= Recorded data =
──────────────────────────────

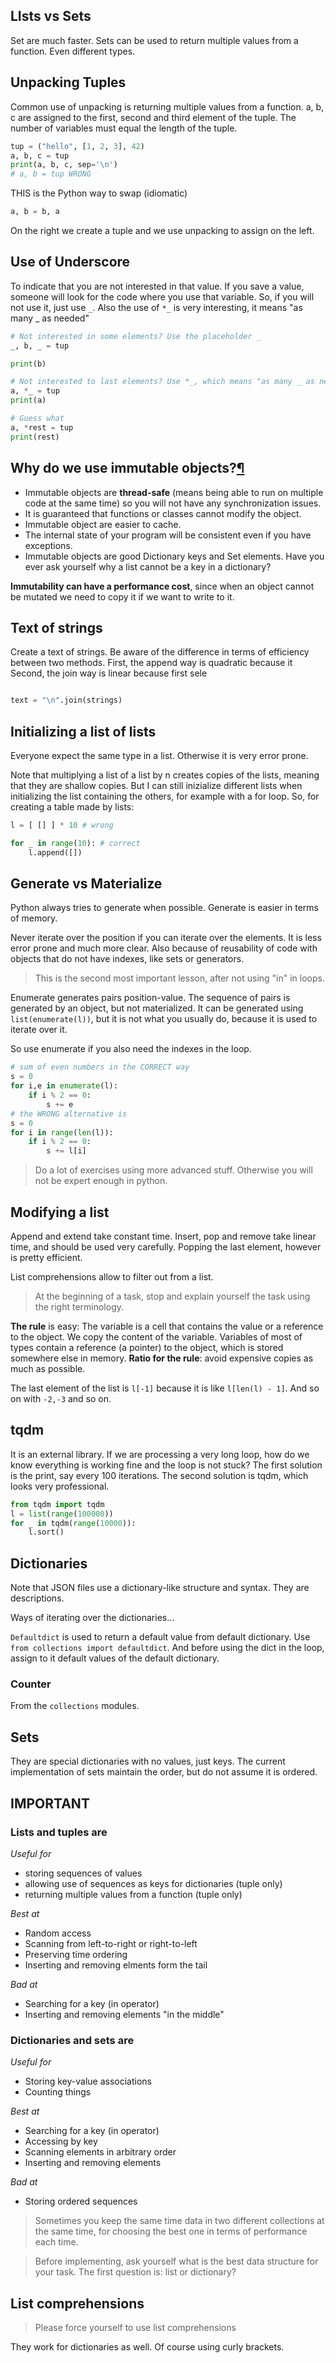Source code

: ## LIsts vs Sets
Set are much faster.
Sets can be used to return multiple values from a function. Even different types.
## Unpacking Tuples
Common use of unpacking is returning multiple values from a function.
a, b, c are assigned to the first, second and third element of the tuple.
The number of variables must equal the length of the tuple.
```python
tup = ("hello", [1, 2, 3], 42)
a, b, c = tup
print(a, b, c, sep='\n')
# a, b = tup WRONG
```

 THIS is the Python way to swap (idiomatic)
```python
a, b = b, a
```
On the right we create a tuple and we use unpacking to assign on the left.
## Use of Underscore
To indicate that you are not interested in that value.
If you save a value, someone will look for the code where you use that variable. So, if you will not use it, just use `_`.
Also the use of `*_` is very interesting, it means "as many _ as needed"

```python
# Not interested in some elements? Use the placeholder _
_, b, _ = tup

print(b)

# Not interested to last elements? Use *_, which means "as many _ as needed"
a, *_ = tup
print(a)

# Guess what
a, *rest = tup
print(rest)
```

## Why do we use immutable objects?[¶](http://localhost:8888/lab/tree/L02-Python-DataStructures.ipynb#Why-do-we-use-immutable-objects?)

- Immutable objects are **thread-safe** (means being able to run on multiple code at the same time) so you will not have any synchronization issues.
- It is guaranteed that functions or classes cannot modify the object.
- Immutable object are easier to cache.
- The internal state of your program will be consistent even if you have exceptions.
- Immutable objects are good Dictionary keys and Set elements. Have you ever ask yourself why a list cannot be a key in a dictionary?

**Immutability can have a performance cost**, since when an object cannot be mutated we need to copy it if we want to write to it.

## Text of strings
Create a text of strings.
Be aware of the difference in terms of efficiency between two methods.
First, the append way is quadratic because it
Second, the join way is linear because first sele

```python

text = "\n".join(strings)
```

## Initializing a list of lists
Everyone expect the same type in a list.
Otherwise it is very error prone.

Note that multiplying a list of a list by n creates copies of the lists, meaning that they are shallow copies. But I can still inizialize different lists when initializing the list containing the others, for example with a for loop.
So, for creating a table made by lists:

```python
l = [ [] ] * 10 # wrong

for _ in range(10): # correct
	l.append([])
```

## Generate vs Materialize
Python always tries to generate when possible.
Generate is easier in terms of memory.

Never iterate over the position if you can iterate over the elements.
It is less error prone and much more clear.
Also because of reusability of code with objects that do not have indexes, like sets or generators.

> This is the second most important lesson, after not using "in" in loops.

Enumerate generates pairs position-value.
The sequence of pairs is generated by an object, but not materialized.
It can be generated using `list(enumerate(l))`, but it is not what you usually do, because it is used to iterate over it.

So use enumerate if you also need the indexes in the loop.

```python
# sum of even numbers in the CORRECT way
s = 0
for i,e in enumerate(l):
	if i % 2 == 0:
		s += e
# the WRONG alternative is
s = 0
for i in range(len(l)):
	if i % 2 == 0:
		s += l[i]
```

> Do a lot of exercises using more advanced stuff.
> Otherwise you will not be expert enough in python.

## Modifying a list
Append and extend take constant time.
Insert, pop and remove take linear time, and should be used very carefully.
Popping the last element, however is pretty efficient.

List comprehensions allow to filter out from a list.

> At the beginning of a task, stop and explain yourself the task using the right terminology.

**The rule** is easy: The variable is a cell that contains the value or a reference to the object. We copy the content of the variable. Variables of most of types contain a reference (a pointer) to the object, which is stored somewhere else in memory.
**Ratio for the rule**: avoid expensive copies as much as possible.

The last element of the list is `l[-1]` because it is like `l[len(l) - 1]`.
And so on with `-2,-3` and so on.


## tqdm
It is an external library.
If we are processing a very long loop, how do we know everything is working fine and the loop is not stuck?
The first solution is the print, say every 100 iterations.
The second solution is tqdm, which looks very professional.

```python
from tqdm import tqdm
l = list(range(100000))
for _ in tqdm(range(10000)):
	l.sort()
```

## Dictionaries
Note that JSON files use a dictionary-like structure and syntax.
They are descriptions.

Ways of iterating over the dictionaries...

`Defaultdict` is used to return a default value from default dictionary.
Use `from collections import defaultdict`.
And before using the dict in the loop, assign to it default values of the default dictionary.

### Counter
From the `collections` modules.


## Sets
They are special dictionaries with no values, just keys.
The current implementation of sets maintain the order, but do not assume it is ordered.

## IMPORTANT

### Lists and tuples are 

*Useful for*
- storing sequences of values
- allowing use of sequences as keys for dictionaries (tuple only)
- returning multiple values from a function (tuple only)

*Best at*
- Random access
- Scanning from left-to-right or right-to-left
- Preserving time ordering
- Inserting and removing elments form the tail

*Bad at* 
- Searching for a key (in operator)
- Inserting and removing elements "in the middle"

### Dictionaries and sets are

*Useful for*
- Storing key-value associations
- Counting things

*Best at*
- Searching for a key (in operator)
- Accessing by key
- Scanning elements in arbitrary order
- Inserting and removing elements 

*Bad at* 
- Storing ordered sequences

> Sometimes you keep the same time data in two different collections at the same time, for choosing the best one in terms of performance each time.

> Before implementing, ask yourself what is the best data structure for your task.
> The first question is: list or dictionary?

## List comprehensions
> Please force yourself to use list comprehensions

They work for dictionaries as well.
Of course using curly brackets.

──────────────────────────────

= Task statement =
Restate word for word the lines running from the line that holds "Note that JSON" to the final line of the entries.

= Written solution =
Note that JSON files use a dictionary-like structure and syntax.
They are descriptions.

Ways of iterating over the dictionaries...

`Defaultdict` is used to return a default value from default dictionary.
Use `from collections import defaultdict`.
And before using the dict in the loop, assign to it default values of the default dictionary.

### Counter
From the `collections` modules.


## Sets
They are special dictionaries with no values, just keys.
The current implementation of sets maintain the order, but do not assume it is ordered.

## IMPORTANT

### Lists and tuples are 

*Useful for*
- storing sequences of values
- allowing use of sequences as keys for dictionaries (tuple only)
- returning multiple values from a function (tuple only)

*Best at*
- Random access
- Scanning from left-to-right or right-to-left
- Preserving time ordering
- Inserting and removing elments form the tail

*Bad at* 
- Searching for a key (in operator)
- Inserting and removing elements "in the middle"

### Dictionaries and sets are

*Useful for*
- Storing key-value associations
- Counting things

*Best at*
- Searching for a key (in operator)
- Accessing by key
- Scanning elements in arbitrary order
- Inserting and removing elements 

*Bad at* 
- Storing ordered sequences

> Sometimes you keep the same time data in two different collections at the same time, for choosing the best one in terms of performance each time.

> Before implementing, ask yourself what is the best data structure for your task.
> The first question is: list or dictionary?

## List comprehensions
> Please force yourself to use list comprehensions

They work for dictionaries as well.
Of course using curly brackets.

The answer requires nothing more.